Tuesday, February 8, 2011

Pretty Snow

Okay, I'm writing about snow again.  I just think it is so pretty and exciting down here in TN.  I also find it interesting that last night, it was snowing at work in Franklin, but nothing was sticking to the ground. On the drive home, we could see it sticking to rooftops and a little on the grass, but all in all, it was just wet on the highways. 

Even on HWY 41 up to Ridgetop was just wet...UNTIL we got about 1/2 mile from the house. Then, the center lane had about 1 - 1 1/2 inches of snow in it and the landscape was SO pretty covered in white. As I got to the top of the hill and began to turn on my side road, I was stunned at all the snow on the road and grass and everything!
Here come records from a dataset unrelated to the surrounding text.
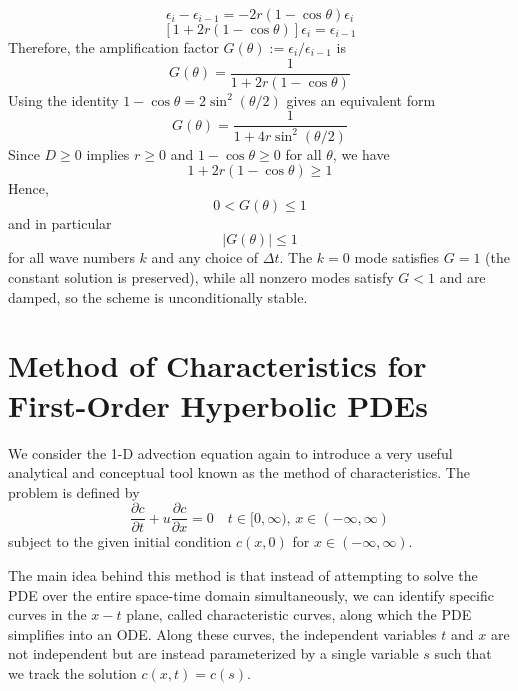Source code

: \begin{equation}
    \epsilon_i - \epsilon_{i-1}
    =
    -2r \left(1-\cos\theta\right)\epsilon_i
\end{equation}
\begin{equation}
    \left[1 + 2r\left(1-\cos\theta\right)\right]\epsilon_i
    =
    \epsilon_{i-1}
\end{equation}
Therefore, the amplification factor $G(\theta) := \epsilon_i/\epsilon_{i-1}$ is
\begin{equation}
    G(\theta)
    =
    \frac{1}{1 + 2r\left(1-\cos\theta\right)}
\end{equation}
Using the identity $1-\cos\theta = 2\sin^2(\theta/2)$ gives an equivalent form
\begin{equation}
    G(\theta)
    =
    \frac{1}{1 + 4r\sin^2\left(\theta/2\right)}
\end{equation}
Since $D \ge 0$ implies $r \ge 0$ and $1-\cos\theta \ge 0$ for all $\theta$, we have
\begin{equation}
    1 + 2r\left(1-\cos\theta\right) \ge 1
\end{equation}
Hence,
\begin{equation}
    0 < G(\theta) \le 1
\end{equation}
and in particular
\begin{equation}
    \left|G(\theta)\right| \le 1
\end{equation}
for all wave numbers $k$ and any choice of $\Delta t$. The $k=0$ mode satisfies $G=1$ (the constant solution is preserved), while all nonzero modes satisfy $G<1$ and are damped, so the scheme is unconditionally stable.

\section{Method of Characteristics for First-Order Hyperbolic PDEs}

We consider the 1-D advection equation again to introduce a very useful analytical and conceptual tool known as the method of characteristics. The problem is defined by
\begin{equation}
    \frac{\partial c}{\partial t} + u \frac{\partial c}{\partial x} = 0 \quad t \in [0, \infty), \, x \in (-\infty, \infty)
\end{equation}
subject to the given initial condition $c(x,0)$ for $x \in (-\infty, \infty)$.

The main idea behind this method is that instead of attempting to solve the PDE over the entire space-time domain simultaneously, we can identify specific curves in the $x-t$ plane, called characteristic curves, along which the PDE simplifies into an ODE. Along these curves, the independent variables $t$ and $x$ are not independent but are instead parameterized by a single variable $s$ such that we track the solution $c(x,t) = c(s)$.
It's amazing how the weather pattern seems to draw a line and you can go from "nothing" to beautiful in a matter of yards! Enjoy the pictures!
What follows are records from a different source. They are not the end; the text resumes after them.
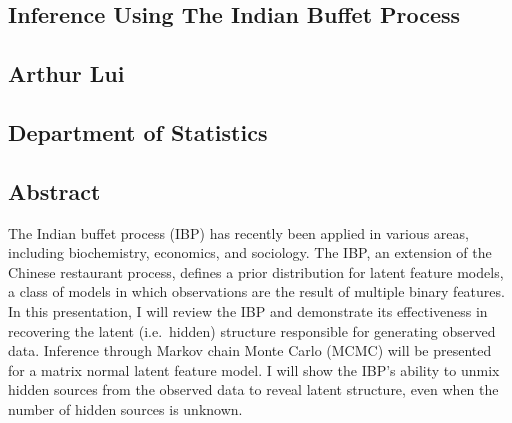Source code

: \documentclass{article}
\def\wl{\par \vspace{\baselineskip}}
\begin{document}
\begin{center}
  \section*{Inference Using The Indian Buffet Process}
  \subsection*{Arthur Lui}
  \subsection*{Department of Statistics}
\end{center}
\wl

\subsection*{Abstract}


  The Indian buffet process (IBP) has recently been applied in various areas,
  including biochemistry, economics, and sociology. The IBP, an extension of the
  Chinese restaurant process, defines a prior distribution for latent feature
  models, a class of models in which observations are the result of multiple
  binary features. In this presentation, I will review the IBP and demonstrate
  its effectiveness in recovering the latent (i.e.\ hidden) structure
  responsible for generating observed data. Inference through Markov chain Monte
  Carlo (MCMC) will be presented for a matrix normal latent feature model. I
  will show the IBP's ability to unmix hidden sources from the observed data to
  reveal latent structure, even when the number of hidden sources is unknown.
\end{document}
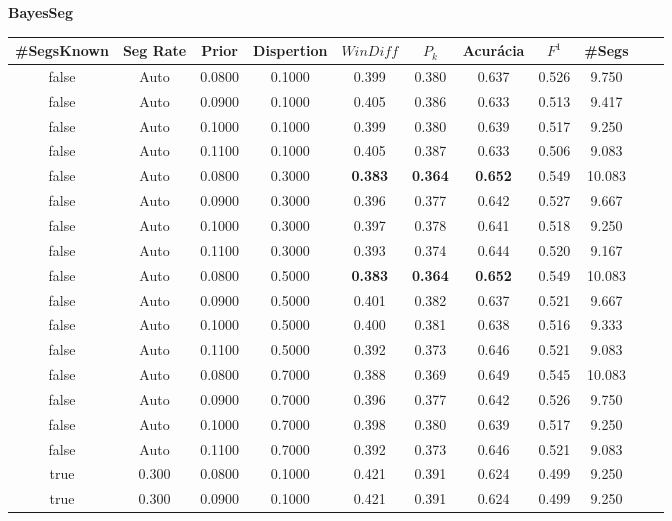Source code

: \center
\textbf{BayesSeg}  
\begin{longtable}[c]{|c|c|c|c|c|c|c|c|c|c|c|} 
\hline 
 \#SegsKnown & Seg Rate & Prior & Dispertion & $WinDiff$ & $P_k$ & Acurácia & $F^1$ & \#Segs\\ \hline 
 false & Auto & 0.0800 & 0.1000 & 0.399 & 0.380 & 0.637 & 0.526 & 9.750  \\ \hline 
 false & Auto & 0.0900 & 0.1000 & 0.405 & 0.386 & 0.633 & 0.513 & 9.417  \\ \hline 
 false & Auto & 0.1000 & 0.1000 & 0.399 & 0.380 & 0.639 & 0.517 & 9.250  \\ \hline 
 false & Auto & 0.1100 & 0.1000 & 0.405 & 0.387 & 0.633 & 0.506 & 9.083  \\ \hline 
 false & Auto & 0.0800 & 0.3000 & \cellcolor{gray!20} \textbf{0.383} & \cellcolor{gray!20} \textbf{0.364} & \cellcolor{gray!20} \textbf{0.652} & 0.549 & 10.083  \\ \hline 
 false & Auto & 0.0900 & 0.3000 & 0.396 & 0.377 & 0.642 & 0.527 & 9.667  \\ \hline 
 false & Auto & 0.1000 & 0.3000 & 0.397 & 0.378 & 0.641 & 0.518 & 9.250  \\ \hline 
 false & Auto & 0.1100 & 0.3000 & 0.393 & 0.374 & 0.644 & 0.520 & 9.167  \\ \hline 
 false & Auto & 0.0800 & 0.5000 & \cellcolor{gray!20} \textbf{0.383} & \cellcolor{gray!20} \textbf{0.364} & \cellcolor{gray!20} \textbf{0.652} & 0.549 & 10.083  \\ \hline 
 false & Auto & 0.0900 & 0.5000 & 0.401 & 0.382 & 0.637 & 0.521 & 9.667  \\ \hline 
 false & Auto & 0.1000 & 0.5000 & 0.400 & 0.381 & 0.638 & 0.516 & 9.333  \\ \hline 
 false & Auto & 0.1100 & 0.5000 & 0.392 & 0.373 & 0.646 & 0.521 & 9.083  \\ \hline 
 false & Auto & 0.0800 & 0.7000 & 0.388 & 0.369 & 0.649 & 0.545 & 10.083  \\ \hline 
 false & Auto & 0.0900 & 0.7000 & 0.396 & 0.377 & 0.642 & 0.526 & 9.750  \\ \hline 
 false & Auto & 0.1000 & 0.7000 & 0.398 & 0.380 & 0.639 & 0.517 & 9.250  \\ \hline 
 false & Auto & 0.1100 & 0.7000 & 0.392 & 0.373 & 0.646 & 0.521 & 9.083  \\ \hline 
 true & 0.300 & 0.0800 & 0.1000 & 0.421 & 0.391 & 0.624 & 0.499 & 9.250  \\ \hline 
 true & 0.300 & 0.0900 & 0.1000 & 0.421 & 0.391 & 0.624 & 0.499 & 9.250  \\ \hline 

\end{longtable}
Our backyard morning of 2/8/11

Pucker up!  Mistletoe in one of the trees in our back yard!


  1. I label it cool. I want to a tree that produces mistletoe on my back yard.
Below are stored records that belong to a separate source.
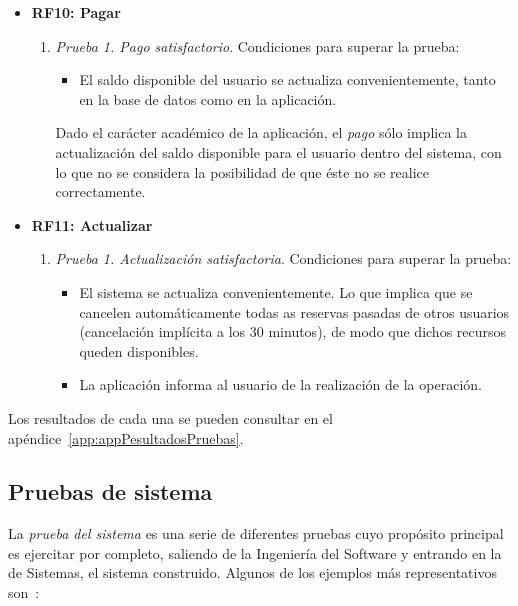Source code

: \begin{itemize}
	\item \textbf{RF10: Pagar}
	\begin{enumerate}
		\item \textit{Prueba 1. Pago satisfactorio}. Condiciones para superar la prueba:
		\begin{itemize}
			\item El saldo disponible del usuario se actualiza convenientemente, tanto en la base de datos como en la aplicación.
		\end{itemize}
		
		Dado el carácter académico de la aplicación, el \emph{pago} sólo implica la actualización del saldo disponible para el usuario dentro del sistema, con lo que no se considera la posibilidad de que éste no se realice correctamente.
	\end{enumerate}
		
	\item \textbf{RF11: Actualizar}
	\begin{enumerate}
		\item \textit{Prueba 1. Actualización satisfactoria}. Condiciones para superar la prueba:
		\begin{itemize}
			\item El sistema se actualiza convenientemente. Lo que implica que se cancelen automáticamente todas as reservas pasadas de otros usuarios (cancelación implícita a los 30 minutos), de modo que dichos recursos queden disponibles.
			\item La aplicación informa al usuario de la realización de la operación.
		\end{itemize}
	\end{enumerate}
\end{itemize}

Los resultados de cada una se pueden consultar en el apéndice~\ref{app:appPesultadosPruebas}.

\subsection{Pruebas de sistema}

La \emph{prueba del sistema} es una serie de diferentes pruebas cuyo propósito principal es ejercitar por completo, saliendo de la Ingeniería del Software y entrando en la de Sistemas, el sistema construido. Algunos de los ejemplos más representativos son~\cite{Pre10}:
  2. Dad, Mistletoes are parasitic evergreen plants that grow on the branches of trees. Mistletoe grows as bushes that can be from two to five feet in diameter. Though it will grow on most deciduous trees, mistletoe prefers trees with soft bark, such as older apple trees. Hawthorn, ash and lime are also favorites of the mistletoe if apple trees are not available.

    Mistletoe flowers ripen into berries that are sticky. When they come into contact with a tree, either on the wind or dropped from the wings of a bird, the berries stick to the bark. After a few days, the berry will send out a flattened, threadlike root. The root will eventually pierce the bark, allowing the growing plant to live off the tree's resources. Mistletoe never gets nourishment from soil; nutrients and water always come from the host tree.

  3. Hell. All I want is a sprig to hang over my head.